[Supplied records]
-- Opening Marker --
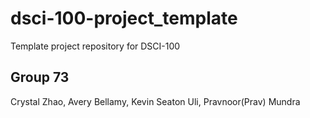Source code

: # dsci-100-project_template
Template project repository for DSCI-100


## Group 73
Crystal Zhao, Avery Bellamy, Kevin Seaton Uli, Pravnoor(Prav) Mundra
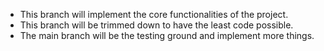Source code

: - This branch will implement the core functionalities of the project.
- This branch will be trimmed down to have the least code possible.
- The main branch will be the testing ground and implement more things.
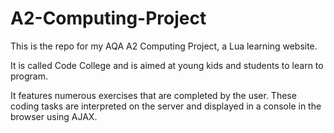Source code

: # A2-Computing-Project
This is the repo for my AQA A2 Computing Project, a Lua learning website.

It is called Code College and is aimed at young kids and students to learn to program.

It features numerous exercises that are completed by the user. These coding tasks are interpreted on the server and displayed in a console in the browser using AJAX.
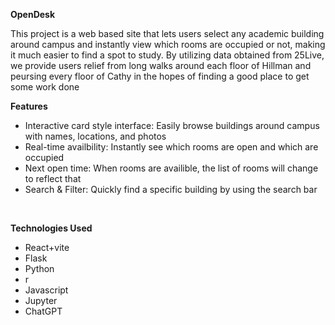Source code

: **OpenDesk**

This project is a web based site that lets users select any academic building around campus and instantly view which rooms are occupied or not, making it much easier to find a spot to study. By utilizing data obtained from 25Live, we provide users relief from long walks around each floor of Hillman and peursing every floor of Cathy in the hopes of finding a good place to get some work done <br>

**Features**
<ul>
  <li>Interactive card style interface: Easily browse buildings around campus with names, locations, and photos</li>
  <li>Real-time availbility: Instantly see which rooms are open and which are occupied</li>
  <li>Next open time: When rooms are availible, the list of rooms will change to reflect that</li>
  <li>Search & Filter: Quickly find a specific building by using the search bar</li>
</ul> <br>

**Technologies Used**
<ul>
  <li>React+vite</li>
  <li>Flask</li>
  <li>Python</li>
  <li>r</li>
  <li>Javascript</li>
  <li>Jupyter</li>
  <li>ChatGPT</li>
</ul>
-- Closing Marker --
[Task brief] Please retype the data exactly, but do not carry over any picture.

[Written reply]
Source code

: # dsci-100-project_template
Template project repository for DSCI-100


## Group 73
Crystal Zhao, Avery Bellamy, Kevin Seaton Uli, Pravnoor(Prav) Mundra
Source code

: - This branch will implement the core functionalities of the project.
- This branch will be trimmed down to have the least code possible.
- The main branch will be the testing ground and implement more things.
Source code

: # A2-Computing-Project
This is the repo for my AQA A2 Computing Project, a Lua learning website.

It is called Code College and is aimed at young kids and students to learn to program.

It features numerous exercises that are completed by the user. These coding tasks are interpreted on the server and displayed in a console in the browser using AJAX.
Source code

: **OpenDesk**

This project is a web based site that lets users select any academic building around campus and instantly view which rooms are occupied or not, making it much easier to find a spot to study. By utilizing data obtained from 25Live, we provide users relief from long walks around each floor of Hillman and peursing every floor of Cathy in the hopes of finding a good place to get some work done <br>

**Features**
<ul>
  <li>Interactive card style interface: Easily browse buildings around campus with names, locations, and photos</li>
  <li>Real-time availbility: Instantly see which rooms are open and which are occupied</li>
  <li>Next open time: When rooms are availible, the list of rooms will change to reflect that</li>
  <li>Search & Filter: Quickly find a specific building by using the search bar</li>
</ul> <br>

**Technologies Used**
<ul>
  <li>React+vite</li>
  <li>Flask</li>
  <li>Python</li>
  <li>r</li>
  <li>Javascript</li>
  <li>Jupyter</li>
  <li>ChatGPT</li>
</ul>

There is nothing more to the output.